**What you should do:**
Set down exactly the lines in the records below that run from the line with "and monitoring |" to the line with "deployment using Terraform", inclusive, and nothing more.
Given information START
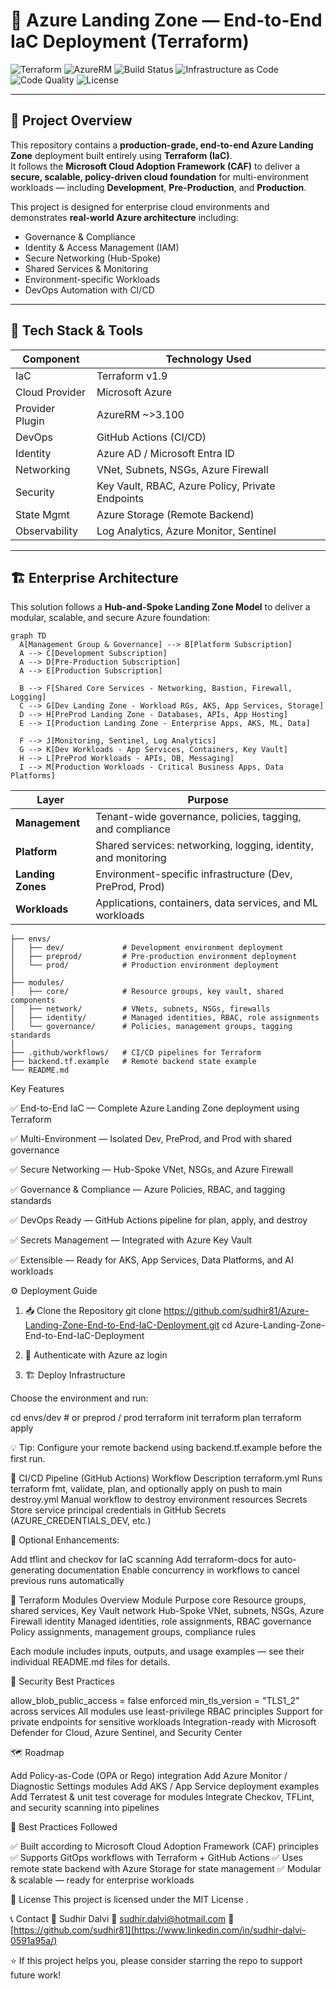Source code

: 
# 🚀 Azure Landing Zone — End-to-End IaC Deployment (Terraform)

![Terraform](https://img.shields.io/badge/Terraform-v1.9-blueviolet?logo=terraform)
![AzureRM](https://img.shields.io/badge/AzureRM-~%3E3.100-0078D7?logo=microsoft-azure)
![Build Status](https://img.shields.io/github/actions/workflow/status/sudhir81/Azure-Landing-Zone-End-to-End-IaC-Deployment/terraform.yml?label=CI%2FCD%20Pipeline)
![Infrastructure as Code](https://img.shields.io/badge/IaC-Terraform%20%26%20Azure-blue)
![Code Quality](https://img.shields.io/badge/Code%20Quality-Enterprise%20Grade-success)
![License](https://img.shields.io/badge/License-MIT-green)

---

## 📘 Project Overview

This repository contains a **production-grade, end-to-end Azure Landing Zone** deployment built entirely using **Terraform (IaC)**.  
It follows the **Microsoft Cloud Adoption Framework (CAF)** to deliver a **secure, scalable, policy-driven cloud foundation** for multi-environment workloads — including **Development**, **Pre-Production**, and **Production**.

This project is designed for enterprise cloud environments and demonstrates **real-world Azure architecture** including:

- Governance & Compliance  
- Identity & Access Management (IAM)  
- Secure Networking (Hub-Spoke)  
- Shared Services & Monitoring  
- Environment-specific Workloads  
- DevOps Automation with CI/CD  

---

## 🧠 Tech Stack & Tools

| Component | Technology Used |
|----------|------------------|
| IaC | Terraform v1.9 |
| Cloud Provider | Microsoft Azure |
| Provider Plugin | AzureRM ~>3.100 |
| DevOps | GitHub Actions (CI/CD) |
| Identity | Azure AD / Microsoft Entra ID |
| Networking | VNet, Subnets, NSGs, Azure Firewall |
| Security | Key Vault, RBAC, Azure Policy, Private Endpoints |
| State Mgmt | Azure Storage (Remote Backend) |
| Observability | Log Analytics, Azure Monitor, Sentinel |

---

## 🏗️ Enterprise Architecture

This solution follows a **Hub-and-Spoke Landing Zone Model** to deliver a modular, scalable, and secure Azure foundation:

```mermaid
graph TD
  A[Management Group & Governance] --> B[Platform Subscription]
  A --> C[Development Subscription]
  A --> D[Pre-Production Subscription]
  A --> E[Production Subscription]

  B --> F[Shared Core Services - Networking, Bastion, Firewall, Logging]
  C --> G[Dev Landing Zone - Workload RGs, AKS, App Services, Storage]
  D --> H[PreProd Landing Zone - Databases, APIs, App Hosting]
  E --> I[Production Landing Zone - Enterprise Apps, AKS, ML, Data]

  F --> J[Monitoring, Sentinel, Log Analytics]
  G --> K[Dev Workloads - App Services, Containers, Key Vault]
  H --> L[PreProd Workloads - APIs, DB, Messaging]
  I --> M[Production Workloads - Critical Business Apps, Data Platforms]
```

| Layer             | Purpose                                                        |
| ----------------- | -------------------------------------------------------------- |
| **Management**    | Tenant-wide governance, policies, tagging, and compliance      |
| **Platform**      | Shared services: networking, logging, identity, and monitoring |
| **Landing Zones** | Environment-specific infrastructure (Dev, PreProd, Prod)       |
| **Workloads**     | Applications, containers, data services, and ML workloads      |
```
├── envs/
│   ├── dev/             # Development environment deployment
│   ├── preprod/         # Pre-production environment deployment
│   └── prod/            # Production environment deployment
│
├── modules/
│   ├── core/            # Resource groups, key vault, shared components
│   ├── network/         # VNets, subnets, NSGs, firewalls
│   ├── identity/        # Managed identities, RBAC, role assignments
│   └── governance/      # Policies, management groups, tagging standards
│
├── .github/workflows/   # CI/CD pipelines for Terraform
├── backend.tf.example   # Remote backend state example
└── README.md
```

Key Features 

✅ End-to-End IaC — Complete Azure Landing Zone deployment using Terraform

✅ Multi-Environment — Isolated Dev, PreProd, and Prod with shared governance

✅ Secure Networking — Hub-Spoke VNet, NSGs, and Azure Firewall

✅ Governance & Compliance — Azure Policies, RBAC, and tagging standards

✅ DevOps Ready — GitHub Actions pipeline for plan, apply, and destroy

✅ Secrets Management — Integrated with Azure Key Vault

✅ Extensible — Ready for AKS, App Services, Data Platforms, and AI workloads

⚙️ Deployment Guide
1. 📥 Clone the Repository
git clone https://github.com/sudhir81/Azure-Landing-Zone-End-to-End-IaC-Deployment.git
cd Azure-Landing-Zone-End-to-End-IaC-Deployment

2. 🔐 Authenticate with Azure
az login

3. 🏗️ Deploy Infrastructure

Choose the environment and run:

cd envs/dev       # or preprod / prod
terraform init
terraform plan
terraform apply


💡 Tip: Configure your remote backend using backend.tf.example before the first run.

🤖 CI/CD Pipeline (GitHub Actions)
Workflow	Description
terraform.yml	Runs terraform fmt, validate, plan, and optionally apply on push to main
destroy.yml	Manual workflow to destroy environment resources
Secrets	Store service principal credentials in GitHub Secrets (AZURE_CREDENTIALS_DEV, etc.)

🔧 Optional Enhancements:

Add tflint and checkov for IaC scanning
Add terraform-docs for auto-generating documentation
Enable concurrency in workflows to cancel previous runs automatically

🧩 Terraform Modules Overview
Module	Purpose
core	Resource groups, shared services, Key Vault
network	Hub-Spoke VNet, subnets, NSGs, Azure Firewall
identity	Managed identities, role assignments, RBAC
governance	Policy assignments, management groups, compliance rules

Each module includes inputs, outputs, and usage examples — see their individual README.md files for details.

🔐 Security Best Practices

allow_blob_public_access = false enforced
min_tls_version = "TLS1_2" across services
All modules use least-privilege RBAC principles
Support for private endpoints for sensitive workloads
Integration-ready with Microsoft Defender for Cloud, Azure Sentinel, and Security Center

🗺️ Roadmap

 Add Policy-as-Code (OPA or Rego) integration
 Add Azure Monitor / Diagnostic Settings modules
 Add AKS / App Service deployment examples
 Add Terratest & unit test coverage for modules
 Integrate Checkov, TFLint, and security scanning into pipelines

🧠 Best Practices Followed

✅ Built according to Microsoft Cloud Adoption Framework (CAF) principles
✅ Supports GitOps workflows with Terraform + GitHub Actions
✅ Uses remote state backend with Azure Storage for state management
✅ Modular & scalable — ready for enterprise workloads

📜 License
This project is licensed under the MIT License
.

📞 Contact
👤 Sudhir Dalvi
📧 sudhir.dalvi@hotmail.com
🔗 [https://github.com/sudhir81](https://www.linkedin.com/in/sudhir-dalvi-0591a95a/)

⭐ If this project helps you, please consider starring the repo to support future work!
Given information END
**Your response:**
| **Platform**      | Shared services: networking, logging, identity, and monitoring |
| **Landing Zones** | Environment-specific infrastructure (Dev, PreProd, Prod)       |
| **Workloads**     | Applications, containers, data services, and ML workloads      |
```
├── envs/
│   ├── dev/             # Development environment deployment
│   ├── preprod/         # Pre-production environment deployment
│   └── prod/            # Production environment deployment
│
├── modules/
│   ├── core/            # Resource groups, key vault, shared components
│   ├── network/         # VNets, subnets, NSGs, firewalls
│   ├── identity/        # Managed identities, RBAC, role assignments
│   └── governance/      # Policies, management groups, tagging standards
│
├── .github/workflows/   # CI/CD pipelines for Terraform
├── backend.tf.example   # Remote backend state example
└── README.md
```

Key Features 

✅ End-to-End IaC — Complete Azure Landing Zone deployment using Terraform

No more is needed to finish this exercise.